How to solve low fps when I load multiple videos(6 videos, 2048x2048 192MB per video)?

I am tried load 6 videos(2048x2048 192MB 11seconds per video) with the same way of CUDA sample cudaDecodeGL.
Every parameter of CUDA I set was the same of this sample. Finally, I just got 30 fps by Fraps(I played the 6 videos synchronized).
It is too low… If I should change some parameters or flags of this sample.
I really don’t know the decoder and parser how to do work because I just set the video file path to the video source object, and then use the parser and decoder to decode video…I want to know when I load 6 videos, and there is 6 videoSource objecs, 6 videoDecoder and videoParser、videoFrameQueue objects, is it paralleling?

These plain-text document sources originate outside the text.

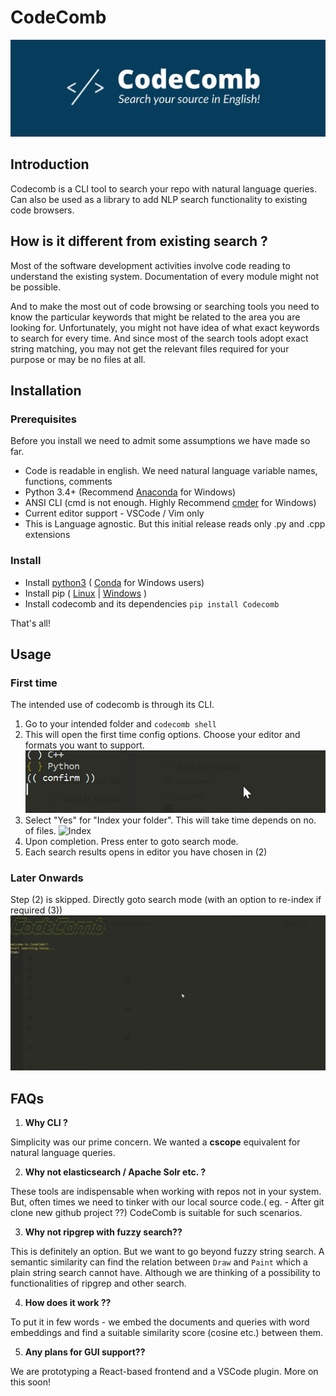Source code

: # CodeComb
![CodeComb logo](static_files/codecomb-1.jpg)

## Introduction
Codecomb is a CLI tool to search your repo with natural language queries.
Can also be used as a library to add NLP search functionality to existing code browsers.

## How is it different from existing search ?
Most of the software development activities involve code reading to understand the existing system. Documentation of every module might not be possible.  

And to make the most out of code browsing or searching tools you need to know the particular keywords that might be related to the area you are looking for. 
Unfortunately, you might not have idea of what exact keywords to search for every time. And since most of the search tools adopt exact string matching, you may not get the relevant files required for your purpose or may be no files at all.

## Installation

### Prerequisites
Before you install we need to admit some assumptions we have made so far.

- Code is readable in english. We need natural language variable names, functions, comments
- Python 3.4+  (Recommend [Anaconda](https://www.anaconda.com/distribution/) for Windows)
- ANSI CLI (cmd is not enough. Highly Recommend [cmder](https://cmder.net) for Windows)
- Current editor support - VSCode / Vim only
- This is Language agnostic. But this initial release reads only .py and .cpp extensions

### Install
- Install [python3](https://www.python.org/downloads/) ( [Conda](https://www.anaconda.com/distribution/) for Windows users) 
- Install pip ( [Linux](https://www.tecmint.com/install-pip-in-linux/) | [Windows](https://www.liquidweb.com/kb/install-pip-windows/) )
- Install codecomb and its dependencies `pip install Codecomb`

That's all!

## Usage

### First time
The intended use of codecomb is through its CLI.

1. Go to your intended folder and `codecomb shell`
2. This will open the first time config options. Choose your editor and formats you want to support.
![Options](static_files/codecomb_options.gif)
3. Select "Yes" for "Index your folder". This will take time depends on no. of files.
![Index](static_files/codecomb_index.jpg)
4. Upon completion. Press enter to goto search mode.
5. Each search results opens in editor you have chosen in (2)

### Later Onwards

Step (2) is skipped. Directly goto search mode (with an option to re-index if required (3))
![Search](static_files/codecomb-search.gif)

## FAQs

1. **Why CLI ?**

Simplicity was our prime concern. We wanted a **cscope** equivalent for natural language queries.

2. **Why not elasticsearch / Apache Solr etc. ?**

These tools are indispensable when working with repos not in your system.
But, often times we need to tinker with our local source code.( eg. - After git clone new github project ??)
CodeComb is suitable for such scenarios.

3. **Why not ripgrep with fuzzy search??**

This is definitely an option. But we want to go beyond fuzzy string search.
A semantic similarity can find the relation between `Draw` and `Paint` which a plain string search cannot have.
Although we are thinking of a possibility to functionalities of ripgrep and other search.

4. **How does it work ??**

To put it in few words - we embed the documents and queries with word embeddings and find a suitable similarity score (cosine etc.) between them.

5. **Any plans for GUI support??**

We are prototyping a React-based frontend and a VSCode plugin. More on this soon!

Can you let us know the pure decoding speed? Please switch off display from the application during doing the measurement.

You can also refer to …\Samples\AppDecode\AppDecMultiInput in SDK8.1 for programming multiple instance decoding. When running multiple decoding instances all the individual instances ideally should run in parallel.

Ryan Park

Ok…Thank for your reply.

There is a new question below:
I have ran the sample AppDecGL, and I want to use Nsight to analysis the program. But when I choose the OpenGL in Trace Settings, the Nsight will do not active, and the original sample program will break.

How do I can fix it?

I have solve the problem by update the glew and glut lib, but only win32…
The x64 version can not active Nsight still…

And is there a question that cuda can support win32 of the AppDecGL sample?